Larry miró hacia atrás y vio a dos hombres en el bordillo, uno grandullón con un pijama ligero y uno menudo con pantalón de traje y camiseta. Era el primero quien había hablado.
—La policía está de camino —añadió el menudo.
El grandullón miró a Larry con ceño.
—Está asustando a mis hijos —le dijo—. Así que haga el favor de callarse.
—Es bueno que sus hijos se asusten —replicó Larry, aferrando con más fuerza el asa—. Viven a dos pasos de un maníaco sexual.
Mientras se preparaba para un último y tremendo tirón oyó una sirena a lo lejos. De repente, la anciana soltó el megáfono y Larry salió despedido hacia atrás, cayendo de culo con el cacharro sobre el pecho.
Al levantarse, vio que los dos hombres estaban acuclillados en la hierba, mirando a la anciana y meneando la cabeza. Ella estaba de espaldas, como un boxeador recién tumbado esperando la cuenta final.
—Mire lo que ha hecho —dijo el menudo cuando Larry se acercó.
Un escalofrío de miedo lo recorrió al contemplar a la señora McGorvey. Estaba viva, menos mal; sacudía las extremidades y de su garganta surgía un espantoso gorgoteo. Tenía los ojos muy abiertos y lo miraba fijamente. Sus labios se movían aunque no le salían palabras, solamente unas burbujitas espumosas de saliva.
—Ay, Dios —exclamó Larry—. Lo que me faltaba.
Estaban tendidos de espaldas en la línea de cincuenta yardas, contemplando el cielo como si en él pudiera aparecer de repente la respuesta a su pregunta no formulada, unas letras amarillas que contrastarían con la negra bóveda celeste. Todd buscó la mano de Sarah y sus dedos sudorosos se enlazaron.
—No quiero regresar a casa —dijo él—. Quiero quedarme aquí toda la vida.

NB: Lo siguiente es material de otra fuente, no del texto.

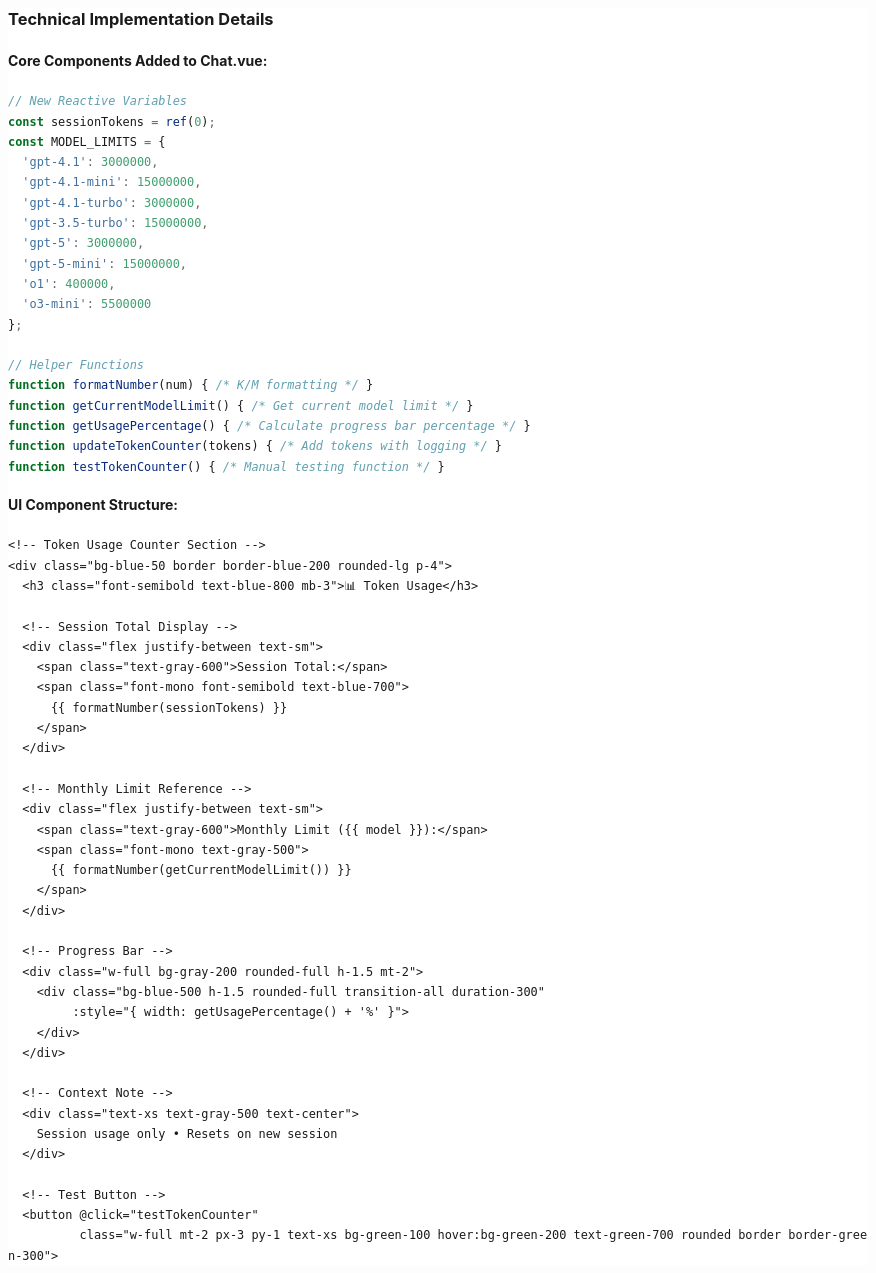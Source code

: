 ### Technical Implementation Details

#### **Core Components Added to Chat.vue**:

```javascript
// New Reactive Variables
const sessionTokens = ref(0);
const MODEL_LIMITS = {
  'gpt-4.1': 3000000,
  'gpt-4.1-mini': 15000000,
  'gpt-4.1-turbo': 3000000,
  'gpt-3.5-turbo': 15000000,
  'gpt-5': 3000000,
  'gpt-5-mini': 15000000,
  'o1': 400000,
  'o3-mini': 5500000
};

// Helper Functions
function formatNumber(num) { /* K/M formatting */ }
function getCurrentModelLimit() { /* Get current model limit */ }
function getUsagePercentage() { /* Calculate progress bar percentage */ }
function updateTokenCounter(tokens) { /* Add tokens with logging */ }
function testTokenCounter() { /* Manual testing function */ }
```

#### **UI Component Structure**:
```vue
<!-- Token Usage Counter Section -->
<div class="bg-blue-50 border border-blue-200 rounded-lg p-4">
  <h3 class="font-semibold text-blue-800 mb-3">📊 Token Usage</h3>
  
  <!-- Session Total Display -->
  <div class="flex justify-between text-sm">
    <span class="text-gray-600">Session Total:</span>
    <span class="font-mono font-semibold text-blue-700">
      {{ formatNumber(sessionTokens) }}
    </span>
  </div>
  
  <!-- Monthly Limit Reference -->
  <div class="flex justify-between text-sm">
    <span class="text-gray-600">Monthly Limit ({{ model }}):</span>
    <span class="font-mono text-gray-500">
      {{ formatNumber(getCurrentModelLimit()) }}
    </span>
  </div>
  
  <!-- Progress Bar -->
  <div class="w-full bg-gray-200 rounded-full h-1.5 mt-2">
    <div class="bg-blue-500 h-1.5 rounded-full transition-all duration-300"
         :style="{ width: getUsagePercentage() + '%' }">
    </div>
  </div>
  
  <!-- Context Note -->
  <div class="text-xs text-gray-500 text-center">
    Session usage only • Resets on new session
  </div>
  
  <!-- Test Button -->
  <button @click="testTokenCounter" 
          class="w-full mt-2 px-3 py-1 text-xs bg-green-100 hover:bg-green-200 text-green-700 rounded border border-green-300">
```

Ella no respondió; no era necesario. Se habían dicho todo lo que había que decir en los cinco primeros minutos. Durante las últimas dos horas no habían hecho sino repetirse.

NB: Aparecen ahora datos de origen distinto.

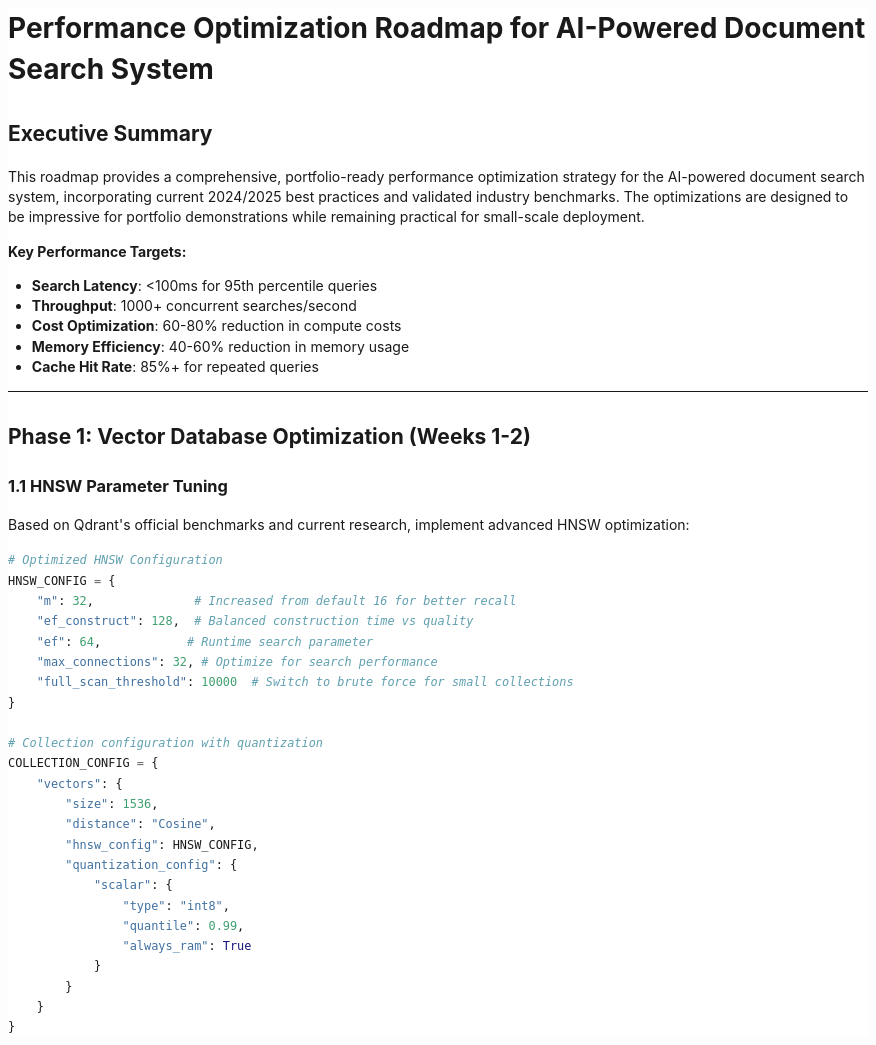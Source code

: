 # Performance Optimization Roadmap for AI-Powered Document Search System

## Executive Summary

This roadmap provides a comprehensive, portfolio-ready performance optimization strategy for the AI-powered document search system, incorporating current 2024/2025 best practices and validated industry benchmarks. The optimizations are designed to be impressive for portfolio demonstrations while remaining practical for small-scale deployment.

**Key Performance Targets:**
- **Search Latency**: <100ms for 95th percentile queries
- **Throughput**: 1000+ concurrent searches/second
- **Cost Optimization**: 60-80% reduction in compute costs
- **Memory Efficiency**: 40-60% reduction in memory usage
- **Cache Hit Rate**: 85%+ for repeated queries

---

## Phase 1: Vector Database Optimization (Weeks 1-2)

### 1.1 HNSW Parameter Tuning

Based on Qdrant's official benchmarks and current research, implement advanced HNSW optimization:

```python
# Optimized HNSW Configuration
HNSW_CONFIG = {
    "m": 32,              # Increased from default 16 for better recall
    "ef_construct": 128,  # Balanced construction time vs quality
    "ef": 64,            # Runtime search parameter
    "max_connections": 32, # Optimize for search performance
    "full_scan_threshold": 10000  # Switch to brute force for small collections
}

# Collection configuration with quantization
COLLECTION_CONFIG = {
    "vectors": {
        "size": 1536,
        "distance": "Cosine",
        "hnsw_config": HNSW_CONFIG,
        "quantization_config": {
            "scalar": {
                "type": "int8",
                "quantile": 0.99,
                "always_ram": True
            }
        }
    }
}
```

—Gracias a Dios que has venido —añadió él.
Sarah se puso de costado para mirarlo. Tenía los ojos húmedos e hinchados, y su voz sonó oscura de emoción.
—Me estaba volviendo loca.
—Yo también. —Todd se incorporó ligeramente y le plantó un beso en los labios hinchados de tanto besar—. Cuando te vi en la grada…
Calló. Era inútil tratar de expresarlo con palabras, había sido demasiado perfecto, su aparición justo cuando él conseguía el touchdown, como si fuera la encarnación de su felicidad. Suspiró con fuerza y dejó caer otra vez la cabeza sobre el césped artificial.
—No puedo seguir así —dijo—. No puedo pasar otra semana sin besarte.
El rostro de Sarah registró un cambio sutil, y Todd sintió una repentina lucidez, como si una brisa se hubiera llevado todo rastro de confusión. El verano —su vida entera— se concentró imperceptiblemente en ese momento concreto, los ojos de ella agrandándose, el breve paréntesis en su respiración, el tomar conciencia de que habían cruzado una línea tan grande y clara que a Todd le costó entender cómo no lo había intuido antes.